L'opération Uranus était la contre-offensive soviétique, qui a été lancée le 19 novembre, et six armées ont attaqué les Allemands depuis le nord, ciblant le flanc le plus faible de l'armée de Paulus. En quelques heures seulement, l'armée de Paulus avait été découpée et était en lambeaux. Trois autres armées ont attaqué un jour plus tard, cette fois par le sud, et ont enfoncé l'avantage, en paralysant l'armée allemande par l'arrière. Le 23 novembre, deux autres armées soviétiques attaquent les Allemands par l'ouest et capturent la 6 e armée de Paulus.

"Centre de Stalingrad après la libération." Le centre de la ville de Stalingrad après la libération de l'occupation allemande. Par RIA Novosti – CC BY-SA 3.0

Paulus aurait dû s'échapper à ce stade et revenir se battre un autre jour, mais trois personnalités ont empêché cela de se produire. Elle entraîna la mort lente de la 6 e armée et brisa l'aura d'invincibilité des Allemands. La première personnalité était celle de Paulus, car il n'a pas pris la décision rapide de battre en retraite lorsque son armée était attaquée de tous les côtés. La deuxième personnalité était Herman Göring qui a promis d'envoyer du soutien et des fournitures à la 6 e armée, qui comprendraient de la nourriture, du carburant et des munitions. Cependant, Göring était lent et n'a pas pu fournir les ressources à temps. La 3 e personnalité était Hitler lui-même, qui a insisté pour que la 6 e armée résiste et se batte, au lieu de déshonorer la réputation d'Hitler.

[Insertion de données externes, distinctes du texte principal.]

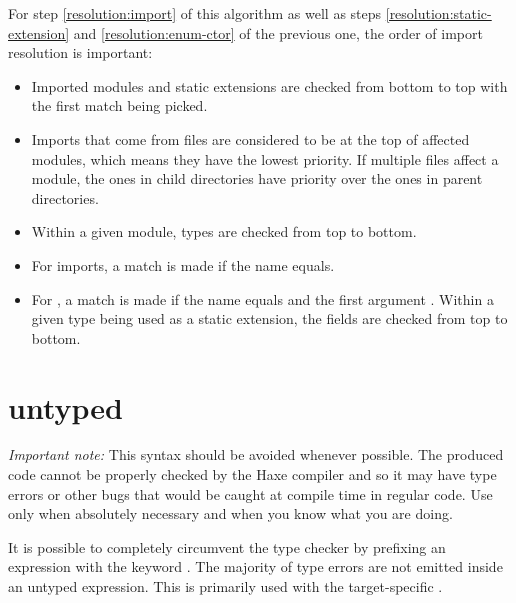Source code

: For step \ref{resolution:import} of this algorithm as well as steps \ref{resolution:static-extension} and \ref{resolution:enum-ctor} of the previous one, the order of import resolution is important:

\begin{itemize}
	\item Imported modules and static extensions are checked from bottom to top with the first match being picked.
	\item Imports that come from  files are considered to be at the top of affected modules, which means they have the lowest priority. If multiple  files affect a module, the ones in child directories have priority over the ones in parent directories.
	\item Within a given module, types are checked from top to bottom.
	\item For imports, a match is made if the name equals.
	\item For , a match is made if the name equals and the first argument . Within a given type being used as a static extension, the fields are checked from top to bottom.
\end{itemize}


\section{untyped}
\label{type-system-untyped}

\emph{Important note:} This syntax should be avoided whenever possible. The produced code cannot be properly checked by the Haxe compiler and so it may have type errors or other bugs that would be caught at compile time in regular code. Use only when absolutely necessary and when you know what you are doing.

It is possible to completely circumvent the type checker by prefixing an expression with the keyword . The majority of type errors are not emitted inside an untyped expression. This is primarily used with the target-specific .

Les Allemands se rendent compte que la 6 e armée ne peut pas être sauvée et la longue bataille se poursuit jusqu'au 30 janvier. Hitler encourageait toujours Paulus à se battre, en le soudoyant avec la promotion au général Field Marshall, mais Paulus s'est rendu le lendemain par des températures inférieures à zéro.


Voir la vidéo: Documentaire La bataille de Stalingrad 480p (Juin 2022).